Thesis presented July 13, 2022

Abstract:
Since the industrial revolution, chemistry has continued to flourish and develop new and increasingly efficient processes to meet the needs of a growing society. However, given the current climatic conditions, it has become essential to develop a greener and more eco-responsible chemistry. In order to meet the requirements of this "green chemistry", the field of artificial metalloenzymes, combining both bio-inspired and catalytic approaches, has been particularly explored.

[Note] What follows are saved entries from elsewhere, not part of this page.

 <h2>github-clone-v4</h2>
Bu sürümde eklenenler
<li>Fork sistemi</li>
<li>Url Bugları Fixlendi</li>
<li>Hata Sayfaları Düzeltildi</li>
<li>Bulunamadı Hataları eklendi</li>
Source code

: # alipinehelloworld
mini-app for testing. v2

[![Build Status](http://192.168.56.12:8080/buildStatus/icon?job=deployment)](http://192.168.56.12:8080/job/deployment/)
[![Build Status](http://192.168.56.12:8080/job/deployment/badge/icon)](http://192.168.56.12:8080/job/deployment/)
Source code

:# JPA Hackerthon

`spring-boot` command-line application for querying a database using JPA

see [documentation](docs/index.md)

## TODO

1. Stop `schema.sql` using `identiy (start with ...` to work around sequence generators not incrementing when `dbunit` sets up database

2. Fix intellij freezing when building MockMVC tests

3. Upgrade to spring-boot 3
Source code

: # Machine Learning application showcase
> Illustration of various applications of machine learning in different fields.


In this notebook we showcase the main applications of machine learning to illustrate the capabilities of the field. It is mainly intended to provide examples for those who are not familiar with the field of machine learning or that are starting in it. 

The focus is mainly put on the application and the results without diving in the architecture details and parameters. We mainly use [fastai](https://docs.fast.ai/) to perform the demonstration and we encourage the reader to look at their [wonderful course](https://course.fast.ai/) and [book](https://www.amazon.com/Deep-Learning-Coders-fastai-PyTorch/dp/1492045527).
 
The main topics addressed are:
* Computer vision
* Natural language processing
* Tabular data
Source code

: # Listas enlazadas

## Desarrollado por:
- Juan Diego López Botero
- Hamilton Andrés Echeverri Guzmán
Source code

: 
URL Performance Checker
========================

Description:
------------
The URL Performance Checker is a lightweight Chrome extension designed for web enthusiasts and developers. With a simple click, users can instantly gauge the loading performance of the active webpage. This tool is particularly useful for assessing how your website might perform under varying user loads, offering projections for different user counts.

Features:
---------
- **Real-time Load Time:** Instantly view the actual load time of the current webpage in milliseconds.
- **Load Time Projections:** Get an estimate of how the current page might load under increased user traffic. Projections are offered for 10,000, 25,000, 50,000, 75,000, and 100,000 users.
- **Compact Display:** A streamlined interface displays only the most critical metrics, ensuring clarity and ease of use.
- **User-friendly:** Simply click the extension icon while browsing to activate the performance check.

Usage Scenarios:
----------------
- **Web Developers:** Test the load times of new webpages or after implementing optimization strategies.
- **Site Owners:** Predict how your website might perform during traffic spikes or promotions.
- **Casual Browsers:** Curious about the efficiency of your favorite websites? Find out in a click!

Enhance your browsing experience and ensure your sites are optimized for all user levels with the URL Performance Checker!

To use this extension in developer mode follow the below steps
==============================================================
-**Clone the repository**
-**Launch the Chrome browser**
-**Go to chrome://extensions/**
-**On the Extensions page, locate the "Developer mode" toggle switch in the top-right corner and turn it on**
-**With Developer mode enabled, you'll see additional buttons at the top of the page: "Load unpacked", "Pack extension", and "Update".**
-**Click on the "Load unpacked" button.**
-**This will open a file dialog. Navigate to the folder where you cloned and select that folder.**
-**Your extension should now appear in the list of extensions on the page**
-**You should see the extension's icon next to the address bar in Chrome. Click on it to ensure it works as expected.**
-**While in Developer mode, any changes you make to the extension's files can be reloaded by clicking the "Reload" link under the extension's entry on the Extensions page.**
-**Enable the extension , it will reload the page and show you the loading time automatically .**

Due to their high folding polymorphism, depending on the nature of the sequence as well as the salt environment, G-quadruplexes are versatile DNA-based catalytic entities for selective asymmetric reactions. However, it has been shown that the enantioselectivity of catalytic reactions is highly dependent on the topology predominantly adopted by the G-quadruplex. Indeed, it is possible to observe different enantioselectivities depending on the nature of the predominant topology adopted. In this context, our laboratory has developed the concept of RAFT (for "Regioselectively Addressable Functionalized Template") to assemble stable G-quadruplex mimes.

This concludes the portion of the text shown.